Afirmação, ineditismo e derrubada de preconceitos: Brasil consegue melhor campanha da história na Rio-2016

País obtém 19 medalhas, fica em 13º no ranking, revela talentos e mantém hegemonia em algumas modalidades

A Tribuna

O Brasil ficou longe de ser o maior medalhista dos Jogos Olímpicos Rio 2016, viu Estados Unidos, Grã-Bretanha e China conquistarem mais ouros do que o total obtido pelo país e não atingiu a meta de ficar entre os 10 melhores colocados na classificação geral. Ficou em 13º. Decepção? Que nada. Os números mostram que o Brasil tem mais é que se orgulhar do que conseguiu  ao receber as Olimpíadas.
Explica-se: o país conseguiu um total de 19 medalhas, um número que por si só seria mais que suficiente, pois jamais havia sido atingido. Mas tem mais: Só entre medalhas de ouro foram sete. A julgar que tanto em Pequim (2008) quanto em Londres (2012) foram três prêmios máximos, o Brasil, foi sim, muito longe. 
Em número de ouros o Brasil superou inclusive a edição olímpica de 2004, em Atenas, quando obteve cinco medalhas. Só que, no total, foram 10 medalhas naquela edição.
Se a comparação continuar, O Brasil obteve rigorosamente o mesmo números de medalhas de prata e bronze de Sidney, em 2000. Só que naquela edição não veio um ouro sequer.

Sete ouros. E que ouros. Thiago Braz saltou mais alto que todos os concorrentes com a vara. Robson Conceição bateu mais forte para nocautear o tabu das medalhas. Rafaela Silva deu um ippon no preconceito. Kahena Kunze e Martine Grael acenderam a vela. Nas areias de Copacabana Alison e Bruno puseram a bola no chão para levantar a arena na madrugada.

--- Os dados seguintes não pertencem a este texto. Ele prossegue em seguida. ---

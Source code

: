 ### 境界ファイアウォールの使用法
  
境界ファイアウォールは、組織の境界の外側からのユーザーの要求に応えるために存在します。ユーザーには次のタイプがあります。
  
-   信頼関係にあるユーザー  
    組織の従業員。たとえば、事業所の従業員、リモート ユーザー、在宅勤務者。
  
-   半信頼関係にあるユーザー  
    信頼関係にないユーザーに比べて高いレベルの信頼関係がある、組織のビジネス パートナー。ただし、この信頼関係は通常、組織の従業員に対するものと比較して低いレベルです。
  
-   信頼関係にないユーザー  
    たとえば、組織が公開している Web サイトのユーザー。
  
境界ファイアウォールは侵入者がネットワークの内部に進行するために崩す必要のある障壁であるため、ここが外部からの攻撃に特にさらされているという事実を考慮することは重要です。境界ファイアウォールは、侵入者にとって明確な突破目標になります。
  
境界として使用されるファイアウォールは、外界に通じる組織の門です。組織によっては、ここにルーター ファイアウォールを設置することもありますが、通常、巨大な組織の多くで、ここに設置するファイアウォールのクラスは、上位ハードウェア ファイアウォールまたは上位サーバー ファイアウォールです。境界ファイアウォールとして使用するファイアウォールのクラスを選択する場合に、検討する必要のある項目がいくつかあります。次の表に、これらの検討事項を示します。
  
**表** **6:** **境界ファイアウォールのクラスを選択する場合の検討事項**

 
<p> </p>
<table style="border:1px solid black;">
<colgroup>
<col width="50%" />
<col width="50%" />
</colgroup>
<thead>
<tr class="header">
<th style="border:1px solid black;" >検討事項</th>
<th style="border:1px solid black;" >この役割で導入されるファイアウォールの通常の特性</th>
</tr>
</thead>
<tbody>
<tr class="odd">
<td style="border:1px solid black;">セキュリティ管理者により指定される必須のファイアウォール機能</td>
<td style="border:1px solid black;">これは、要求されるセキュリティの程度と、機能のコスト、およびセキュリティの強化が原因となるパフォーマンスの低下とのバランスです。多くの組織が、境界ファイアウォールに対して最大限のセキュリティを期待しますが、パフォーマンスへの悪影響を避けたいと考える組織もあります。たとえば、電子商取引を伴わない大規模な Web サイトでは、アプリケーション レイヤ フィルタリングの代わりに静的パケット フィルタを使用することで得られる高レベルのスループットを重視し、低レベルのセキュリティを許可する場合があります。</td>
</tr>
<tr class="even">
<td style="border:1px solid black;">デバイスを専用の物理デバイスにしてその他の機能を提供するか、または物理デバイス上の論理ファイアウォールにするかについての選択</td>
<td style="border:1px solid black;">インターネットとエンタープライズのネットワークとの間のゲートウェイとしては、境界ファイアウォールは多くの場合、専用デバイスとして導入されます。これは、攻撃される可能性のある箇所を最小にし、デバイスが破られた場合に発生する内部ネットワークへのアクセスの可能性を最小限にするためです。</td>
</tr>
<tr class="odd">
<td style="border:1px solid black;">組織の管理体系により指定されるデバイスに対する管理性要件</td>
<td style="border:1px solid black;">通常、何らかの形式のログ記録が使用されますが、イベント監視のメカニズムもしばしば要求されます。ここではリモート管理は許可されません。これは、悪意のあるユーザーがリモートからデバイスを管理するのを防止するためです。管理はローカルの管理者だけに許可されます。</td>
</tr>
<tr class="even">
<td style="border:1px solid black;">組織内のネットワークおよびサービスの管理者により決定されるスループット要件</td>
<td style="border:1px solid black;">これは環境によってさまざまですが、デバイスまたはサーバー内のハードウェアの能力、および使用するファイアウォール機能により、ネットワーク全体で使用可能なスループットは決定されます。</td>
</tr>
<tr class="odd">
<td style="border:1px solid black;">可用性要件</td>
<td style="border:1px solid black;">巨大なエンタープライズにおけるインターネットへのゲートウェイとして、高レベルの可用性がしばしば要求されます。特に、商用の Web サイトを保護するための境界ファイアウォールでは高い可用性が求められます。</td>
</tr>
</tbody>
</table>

E em duas modalidades o ouro veio com festa extra. O vôlei masculino de quadra superou a desconfiança depois de duas decisões olímpicas perdidas e de ir para a competição com um time em formação, se classificou aos trancos e barrancos, chegou à final diante de uma Itália pronta para ser campeã e...venceu. Mas não foi só isso. Era necessário um placar de 3 sets a 0 para consolidar o momento iluminado do time comandado por Bernardinho e Serginho, que fez brilhar nomes como Lucão, Lipe, Wallace e Lucarelli.

E foi do esporte mais popular e menos acreditado que veio o ouro mais festejado. Até porque era inédito. O futebol estava virtualmente eliminado quando empatou com o Iraque na segunda partida da primeira fase. Reencontrou-se diante da Dinamarca e foi para as fases finais vencer Colômbia e Honduras. Ao chegar à final, tinha pela frente uma outra Alemanha com a mesma lembrança de um doído 7 a 1 na Copa do Mundo de 2014 (mas na semifinal). E foi a hora de Neymar, o jogador mais criticado, brilhar. Bateu a falta que abriu o placar e, após o time sofrer o empate e a decisão ir para os pênaltis, cobrou aquele que daria o ouro inédito ao Brasil. 

Mas não podemos esquecer de Wéverton, que defendeu a quinta cobrança alemã. O mesmo Wéverton que substituiu o contundido Fernando Prass.
E o que falar de Isaquias Queiroz dos Santos? Não ganhou o ouro, mas faturou duas pratas e um bronze em um esporte no qual o Brasil jamais havia obtido medalhas. Em 2016, foram três só na canoagem. Foram três só para ele. 

Arthur Zanetti não repetiu o ouro de Londres na ginástica artística, mas pegou uma prata, assim como Diego Hypolito, que caiu em prantos depois de cair em Pequim e Londres. Chorou no ombro de Arthur Mariano, medalha de bronze.
E teve bronze no judô. Rafael Silva e Mayra Aguiar foram os responsáveis pela festa, assim como Poliana Okimoto na maratona aquática, com outro bronze e Maicon Siqueira no taekwondo.

E falaram que ia sair tiro durante os jogos olímpicos. E teve mesmo. Ainda bem, porque era esportivo e Felipe Almeida garantiu a primeira medalha brasileira no Rio, de prata.
A meta não foi atingida e o Brasil ficou longe dos campeões. Ótimo. Porque o país formou novos e resgatou antigos vencedores.